(Data for review begins)

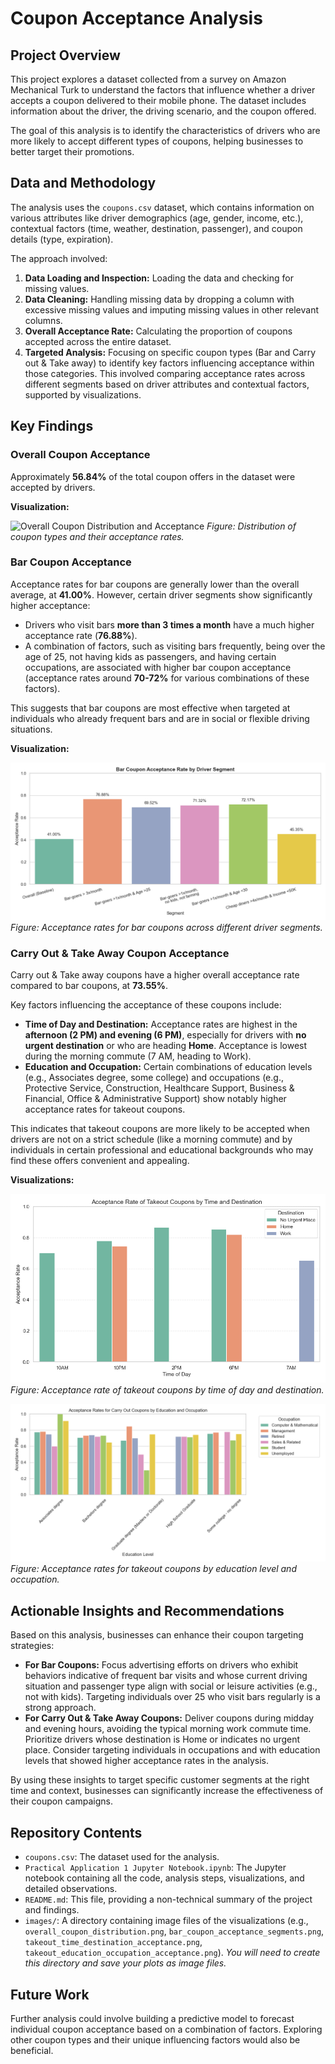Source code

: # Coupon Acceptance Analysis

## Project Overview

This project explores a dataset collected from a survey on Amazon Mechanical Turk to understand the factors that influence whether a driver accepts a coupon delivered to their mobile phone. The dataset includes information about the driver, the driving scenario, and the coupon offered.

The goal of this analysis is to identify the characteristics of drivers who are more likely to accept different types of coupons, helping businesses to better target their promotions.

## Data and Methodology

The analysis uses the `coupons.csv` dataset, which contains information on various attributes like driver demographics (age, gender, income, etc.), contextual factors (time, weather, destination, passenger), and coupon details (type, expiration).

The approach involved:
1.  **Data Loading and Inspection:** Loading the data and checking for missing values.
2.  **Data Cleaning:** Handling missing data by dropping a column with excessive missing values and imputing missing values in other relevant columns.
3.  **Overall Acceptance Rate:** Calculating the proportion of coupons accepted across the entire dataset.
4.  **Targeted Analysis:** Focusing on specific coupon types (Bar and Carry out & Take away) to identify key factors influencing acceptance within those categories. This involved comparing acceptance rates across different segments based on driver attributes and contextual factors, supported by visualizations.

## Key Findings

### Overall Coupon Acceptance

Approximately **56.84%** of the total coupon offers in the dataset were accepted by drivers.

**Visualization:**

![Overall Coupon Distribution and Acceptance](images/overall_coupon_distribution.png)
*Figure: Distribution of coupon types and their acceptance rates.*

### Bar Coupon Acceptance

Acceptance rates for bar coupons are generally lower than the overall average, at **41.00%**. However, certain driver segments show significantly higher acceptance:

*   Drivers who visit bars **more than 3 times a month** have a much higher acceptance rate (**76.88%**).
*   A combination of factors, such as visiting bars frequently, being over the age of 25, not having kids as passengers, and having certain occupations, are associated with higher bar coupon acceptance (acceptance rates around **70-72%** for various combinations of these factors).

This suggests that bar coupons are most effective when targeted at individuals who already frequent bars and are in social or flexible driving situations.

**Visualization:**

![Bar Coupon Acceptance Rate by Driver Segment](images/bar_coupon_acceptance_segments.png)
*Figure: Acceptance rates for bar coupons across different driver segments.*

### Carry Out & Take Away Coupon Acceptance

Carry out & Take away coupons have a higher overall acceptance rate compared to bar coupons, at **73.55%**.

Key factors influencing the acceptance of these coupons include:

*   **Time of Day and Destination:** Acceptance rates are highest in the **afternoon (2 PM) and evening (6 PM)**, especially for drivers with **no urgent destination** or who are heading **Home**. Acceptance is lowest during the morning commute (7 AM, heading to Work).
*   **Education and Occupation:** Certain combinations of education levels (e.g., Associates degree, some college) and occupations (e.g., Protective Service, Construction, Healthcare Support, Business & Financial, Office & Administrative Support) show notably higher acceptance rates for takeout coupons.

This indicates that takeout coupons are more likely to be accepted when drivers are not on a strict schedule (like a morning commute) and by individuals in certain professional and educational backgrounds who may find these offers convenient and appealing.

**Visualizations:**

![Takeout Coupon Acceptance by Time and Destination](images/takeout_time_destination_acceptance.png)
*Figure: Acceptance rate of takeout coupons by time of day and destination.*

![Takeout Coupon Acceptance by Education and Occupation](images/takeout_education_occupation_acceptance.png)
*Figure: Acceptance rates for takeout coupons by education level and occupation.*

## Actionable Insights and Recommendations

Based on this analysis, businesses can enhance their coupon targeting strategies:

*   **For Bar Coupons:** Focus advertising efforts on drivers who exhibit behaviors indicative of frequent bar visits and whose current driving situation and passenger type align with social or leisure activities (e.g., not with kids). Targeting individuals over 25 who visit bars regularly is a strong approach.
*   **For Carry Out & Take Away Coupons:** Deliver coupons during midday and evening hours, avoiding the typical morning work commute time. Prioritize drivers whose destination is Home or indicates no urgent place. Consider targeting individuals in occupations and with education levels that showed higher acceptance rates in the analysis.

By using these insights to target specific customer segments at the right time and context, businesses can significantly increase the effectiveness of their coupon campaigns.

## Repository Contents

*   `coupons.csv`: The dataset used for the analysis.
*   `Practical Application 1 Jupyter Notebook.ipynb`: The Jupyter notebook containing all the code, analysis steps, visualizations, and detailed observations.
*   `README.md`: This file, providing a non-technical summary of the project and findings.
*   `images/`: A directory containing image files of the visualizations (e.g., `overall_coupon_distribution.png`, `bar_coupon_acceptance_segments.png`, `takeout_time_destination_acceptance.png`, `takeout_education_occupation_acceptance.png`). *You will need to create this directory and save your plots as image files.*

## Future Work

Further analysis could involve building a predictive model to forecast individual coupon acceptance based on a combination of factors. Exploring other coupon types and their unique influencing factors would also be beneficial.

(Data for review ends)

◆ Work instruction
Return only the lines running from the start of the entries above to the line that contains "This project explores", inclusive, and omit every picture.

◆ Task response
Source code

: # Coupon Acceptance Analysis

## Project Overview

This project explores a dataset collected from a survey on Amazon Mechanical Turk to understand the factors that influence whether a driver accepts a coupon delivered to their mobile phone. The dataset includes information about the driver, the driving scenario, and the coupon offered.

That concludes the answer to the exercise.